WORK REQUEST >>
From the entries below, copy every line that holds the word "author".

MATERIAL FOR THIS TASK >>

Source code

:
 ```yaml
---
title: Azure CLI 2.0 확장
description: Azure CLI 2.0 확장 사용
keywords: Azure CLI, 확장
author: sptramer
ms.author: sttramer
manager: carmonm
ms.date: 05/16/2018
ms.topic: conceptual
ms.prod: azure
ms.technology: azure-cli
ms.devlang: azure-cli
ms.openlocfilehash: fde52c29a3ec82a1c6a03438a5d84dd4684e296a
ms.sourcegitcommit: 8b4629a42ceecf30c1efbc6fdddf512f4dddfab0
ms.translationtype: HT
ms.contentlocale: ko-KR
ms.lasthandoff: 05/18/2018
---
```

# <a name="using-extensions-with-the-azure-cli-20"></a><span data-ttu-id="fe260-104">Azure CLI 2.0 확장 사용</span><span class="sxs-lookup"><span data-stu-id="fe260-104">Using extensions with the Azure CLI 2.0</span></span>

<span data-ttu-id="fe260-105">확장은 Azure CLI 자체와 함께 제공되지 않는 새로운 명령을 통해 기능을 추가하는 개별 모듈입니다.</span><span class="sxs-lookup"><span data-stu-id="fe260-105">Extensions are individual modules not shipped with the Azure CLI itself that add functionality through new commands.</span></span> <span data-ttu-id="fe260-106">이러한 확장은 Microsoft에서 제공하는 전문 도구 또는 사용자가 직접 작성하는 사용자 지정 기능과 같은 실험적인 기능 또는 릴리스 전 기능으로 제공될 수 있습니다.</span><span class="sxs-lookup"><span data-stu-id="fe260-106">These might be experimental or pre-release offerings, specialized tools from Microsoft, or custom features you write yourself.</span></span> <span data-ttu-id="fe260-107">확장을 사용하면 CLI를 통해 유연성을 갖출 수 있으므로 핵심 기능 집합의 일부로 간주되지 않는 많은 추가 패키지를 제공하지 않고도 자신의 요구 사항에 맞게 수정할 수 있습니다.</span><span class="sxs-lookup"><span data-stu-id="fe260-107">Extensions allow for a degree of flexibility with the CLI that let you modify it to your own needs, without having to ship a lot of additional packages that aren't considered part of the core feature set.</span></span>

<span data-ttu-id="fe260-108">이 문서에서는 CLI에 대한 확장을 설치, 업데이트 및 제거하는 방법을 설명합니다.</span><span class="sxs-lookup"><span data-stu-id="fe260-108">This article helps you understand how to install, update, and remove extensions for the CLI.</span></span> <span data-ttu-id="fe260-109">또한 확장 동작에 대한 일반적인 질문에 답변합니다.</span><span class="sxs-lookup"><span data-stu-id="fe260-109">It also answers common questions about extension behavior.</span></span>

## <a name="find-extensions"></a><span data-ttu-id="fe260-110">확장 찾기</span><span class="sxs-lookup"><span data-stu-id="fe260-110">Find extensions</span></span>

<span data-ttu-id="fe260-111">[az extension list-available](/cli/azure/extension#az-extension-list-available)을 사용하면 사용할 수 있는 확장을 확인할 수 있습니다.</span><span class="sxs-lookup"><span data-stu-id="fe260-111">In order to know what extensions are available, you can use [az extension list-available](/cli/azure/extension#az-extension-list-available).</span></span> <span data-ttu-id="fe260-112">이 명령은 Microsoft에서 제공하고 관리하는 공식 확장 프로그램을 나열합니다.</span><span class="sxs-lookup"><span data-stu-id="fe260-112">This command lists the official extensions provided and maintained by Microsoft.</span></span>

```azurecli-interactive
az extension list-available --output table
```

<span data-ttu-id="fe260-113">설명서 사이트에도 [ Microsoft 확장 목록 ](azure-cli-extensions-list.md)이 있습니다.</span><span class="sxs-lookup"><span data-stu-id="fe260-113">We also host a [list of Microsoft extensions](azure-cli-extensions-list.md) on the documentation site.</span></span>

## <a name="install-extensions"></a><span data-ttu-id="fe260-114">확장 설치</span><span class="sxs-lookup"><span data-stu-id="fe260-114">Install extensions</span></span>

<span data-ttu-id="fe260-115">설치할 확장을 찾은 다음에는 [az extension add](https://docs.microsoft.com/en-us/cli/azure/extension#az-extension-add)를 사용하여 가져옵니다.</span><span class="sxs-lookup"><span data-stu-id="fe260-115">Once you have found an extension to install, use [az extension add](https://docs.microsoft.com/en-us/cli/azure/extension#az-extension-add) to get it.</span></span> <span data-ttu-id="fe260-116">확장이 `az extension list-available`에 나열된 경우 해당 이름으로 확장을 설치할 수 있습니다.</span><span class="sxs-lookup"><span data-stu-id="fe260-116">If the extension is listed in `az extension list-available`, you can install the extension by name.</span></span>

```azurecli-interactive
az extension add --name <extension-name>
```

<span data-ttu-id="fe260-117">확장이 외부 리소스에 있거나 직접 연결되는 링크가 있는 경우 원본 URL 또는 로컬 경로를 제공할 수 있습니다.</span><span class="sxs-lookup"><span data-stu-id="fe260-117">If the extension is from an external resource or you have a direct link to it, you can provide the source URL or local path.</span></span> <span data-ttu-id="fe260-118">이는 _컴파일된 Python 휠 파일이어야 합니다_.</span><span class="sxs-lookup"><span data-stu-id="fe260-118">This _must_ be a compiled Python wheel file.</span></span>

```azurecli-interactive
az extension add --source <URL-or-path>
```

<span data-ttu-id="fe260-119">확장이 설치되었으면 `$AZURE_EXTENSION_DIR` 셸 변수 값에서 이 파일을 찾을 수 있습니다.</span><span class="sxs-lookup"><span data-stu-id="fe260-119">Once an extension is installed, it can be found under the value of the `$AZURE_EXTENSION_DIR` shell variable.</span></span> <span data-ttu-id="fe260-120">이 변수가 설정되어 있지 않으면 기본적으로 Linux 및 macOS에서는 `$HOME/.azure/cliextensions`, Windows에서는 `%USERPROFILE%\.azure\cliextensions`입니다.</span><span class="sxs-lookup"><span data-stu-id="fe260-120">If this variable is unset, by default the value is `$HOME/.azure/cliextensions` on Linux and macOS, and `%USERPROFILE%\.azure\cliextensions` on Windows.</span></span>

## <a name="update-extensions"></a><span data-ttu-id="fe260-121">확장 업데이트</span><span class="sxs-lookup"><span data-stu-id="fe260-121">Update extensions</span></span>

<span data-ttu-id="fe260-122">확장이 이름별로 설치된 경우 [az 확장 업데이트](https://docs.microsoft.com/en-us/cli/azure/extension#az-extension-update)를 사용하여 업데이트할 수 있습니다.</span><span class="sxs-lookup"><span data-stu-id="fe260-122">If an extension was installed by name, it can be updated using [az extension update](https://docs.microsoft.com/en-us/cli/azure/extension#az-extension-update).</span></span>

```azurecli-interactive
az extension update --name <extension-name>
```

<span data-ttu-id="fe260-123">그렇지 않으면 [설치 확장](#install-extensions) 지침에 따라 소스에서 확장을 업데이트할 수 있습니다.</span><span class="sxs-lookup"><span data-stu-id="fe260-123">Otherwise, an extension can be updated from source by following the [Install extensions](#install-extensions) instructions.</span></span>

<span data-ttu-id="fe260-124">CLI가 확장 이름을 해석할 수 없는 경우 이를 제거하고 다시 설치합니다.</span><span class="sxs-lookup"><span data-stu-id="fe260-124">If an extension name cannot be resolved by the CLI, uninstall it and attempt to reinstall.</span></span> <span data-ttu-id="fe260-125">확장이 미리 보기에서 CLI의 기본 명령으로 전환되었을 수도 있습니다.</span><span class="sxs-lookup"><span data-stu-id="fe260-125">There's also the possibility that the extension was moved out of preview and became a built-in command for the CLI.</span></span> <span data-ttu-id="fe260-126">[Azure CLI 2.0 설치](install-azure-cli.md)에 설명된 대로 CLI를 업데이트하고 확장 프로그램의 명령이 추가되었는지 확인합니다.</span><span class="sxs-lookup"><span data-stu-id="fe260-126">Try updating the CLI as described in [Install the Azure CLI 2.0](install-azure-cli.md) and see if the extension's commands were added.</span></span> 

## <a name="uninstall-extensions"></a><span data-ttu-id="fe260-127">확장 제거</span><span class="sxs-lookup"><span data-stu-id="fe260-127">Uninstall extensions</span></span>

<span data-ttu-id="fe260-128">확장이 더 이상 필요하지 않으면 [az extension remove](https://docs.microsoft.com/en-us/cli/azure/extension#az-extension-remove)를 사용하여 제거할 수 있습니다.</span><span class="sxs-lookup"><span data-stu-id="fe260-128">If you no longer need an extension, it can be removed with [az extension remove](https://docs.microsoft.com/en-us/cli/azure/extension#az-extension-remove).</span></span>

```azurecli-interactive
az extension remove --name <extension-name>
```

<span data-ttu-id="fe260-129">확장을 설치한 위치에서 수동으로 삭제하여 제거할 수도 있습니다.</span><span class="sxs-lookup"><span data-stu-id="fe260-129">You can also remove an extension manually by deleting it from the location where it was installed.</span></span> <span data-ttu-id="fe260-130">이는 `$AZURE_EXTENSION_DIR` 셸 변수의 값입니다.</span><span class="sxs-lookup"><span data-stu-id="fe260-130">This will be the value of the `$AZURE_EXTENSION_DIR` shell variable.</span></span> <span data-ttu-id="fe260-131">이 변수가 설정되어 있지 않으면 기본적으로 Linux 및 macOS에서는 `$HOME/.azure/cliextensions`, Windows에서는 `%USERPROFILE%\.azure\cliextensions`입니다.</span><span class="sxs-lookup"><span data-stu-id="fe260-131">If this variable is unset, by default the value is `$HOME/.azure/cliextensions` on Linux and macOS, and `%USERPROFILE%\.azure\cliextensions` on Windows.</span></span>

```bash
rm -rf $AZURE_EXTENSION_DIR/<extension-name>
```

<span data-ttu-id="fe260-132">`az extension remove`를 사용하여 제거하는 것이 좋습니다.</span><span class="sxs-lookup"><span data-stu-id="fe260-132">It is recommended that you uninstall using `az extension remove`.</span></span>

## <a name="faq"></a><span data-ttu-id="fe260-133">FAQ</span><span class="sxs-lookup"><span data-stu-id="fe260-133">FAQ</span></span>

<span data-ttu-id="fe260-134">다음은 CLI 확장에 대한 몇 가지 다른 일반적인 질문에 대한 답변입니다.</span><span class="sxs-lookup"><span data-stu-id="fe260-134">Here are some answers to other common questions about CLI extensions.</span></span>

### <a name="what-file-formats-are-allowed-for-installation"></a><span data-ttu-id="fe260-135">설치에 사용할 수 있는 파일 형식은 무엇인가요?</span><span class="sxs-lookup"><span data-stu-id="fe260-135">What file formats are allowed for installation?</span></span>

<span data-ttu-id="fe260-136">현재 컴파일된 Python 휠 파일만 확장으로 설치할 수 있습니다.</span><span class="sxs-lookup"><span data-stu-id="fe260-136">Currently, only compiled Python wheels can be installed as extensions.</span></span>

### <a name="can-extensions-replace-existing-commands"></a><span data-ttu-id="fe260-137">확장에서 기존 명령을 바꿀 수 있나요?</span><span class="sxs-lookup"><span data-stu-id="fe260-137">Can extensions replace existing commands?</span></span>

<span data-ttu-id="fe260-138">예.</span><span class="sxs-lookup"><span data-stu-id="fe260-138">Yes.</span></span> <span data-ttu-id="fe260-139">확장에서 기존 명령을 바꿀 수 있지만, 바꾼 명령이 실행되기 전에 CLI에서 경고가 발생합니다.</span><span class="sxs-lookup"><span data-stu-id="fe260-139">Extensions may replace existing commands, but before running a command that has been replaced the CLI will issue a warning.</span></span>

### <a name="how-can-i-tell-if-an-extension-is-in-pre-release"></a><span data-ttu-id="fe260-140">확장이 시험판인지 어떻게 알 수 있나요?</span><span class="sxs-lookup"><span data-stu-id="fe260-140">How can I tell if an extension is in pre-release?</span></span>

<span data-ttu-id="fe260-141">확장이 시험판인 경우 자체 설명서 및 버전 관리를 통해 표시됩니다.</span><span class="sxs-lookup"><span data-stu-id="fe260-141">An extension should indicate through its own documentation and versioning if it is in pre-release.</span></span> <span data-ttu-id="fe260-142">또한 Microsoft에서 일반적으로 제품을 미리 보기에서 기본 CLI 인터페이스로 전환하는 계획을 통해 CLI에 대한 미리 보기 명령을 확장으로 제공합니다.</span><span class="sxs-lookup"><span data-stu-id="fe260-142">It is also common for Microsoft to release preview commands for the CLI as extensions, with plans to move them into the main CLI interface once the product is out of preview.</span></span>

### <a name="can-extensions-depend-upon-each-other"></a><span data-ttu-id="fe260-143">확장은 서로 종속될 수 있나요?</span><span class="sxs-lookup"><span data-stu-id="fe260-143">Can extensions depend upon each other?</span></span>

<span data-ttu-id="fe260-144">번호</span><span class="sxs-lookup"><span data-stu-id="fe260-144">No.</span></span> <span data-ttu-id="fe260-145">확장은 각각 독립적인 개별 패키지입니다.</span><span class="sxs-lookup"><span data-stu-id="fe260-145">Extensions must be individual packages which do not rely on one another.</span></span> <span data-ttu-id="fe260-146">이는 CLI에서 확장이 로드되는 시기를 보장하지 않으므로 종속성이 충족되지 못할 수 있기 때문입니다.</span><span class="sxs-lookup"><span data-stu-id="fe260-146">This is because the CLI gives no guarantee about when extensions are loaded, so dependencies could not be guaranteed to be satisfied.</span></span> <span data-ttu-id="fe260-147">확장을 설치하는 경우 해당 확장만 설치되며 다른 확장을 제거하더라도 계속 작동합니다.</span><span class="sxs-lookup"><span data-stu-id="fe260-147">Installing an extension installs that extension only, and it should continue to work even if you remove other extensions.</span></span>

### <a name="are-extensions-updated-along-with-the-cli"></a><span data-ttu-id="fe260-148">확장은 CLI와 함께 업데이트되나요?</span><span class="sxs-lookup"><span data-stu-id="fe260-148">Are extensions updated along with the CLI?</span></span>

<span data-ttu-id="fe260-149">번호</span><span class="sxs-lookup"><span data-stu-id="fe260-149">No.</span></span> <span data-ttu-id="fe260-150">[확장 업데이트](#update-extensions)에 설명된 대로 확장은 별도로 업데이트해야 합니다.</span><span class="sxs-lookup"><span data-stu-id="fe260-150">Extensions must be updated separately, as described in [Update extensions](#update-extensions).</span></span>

SOLUTION FOR THIS TASK >>
author: sptramer
ms.author: sttramer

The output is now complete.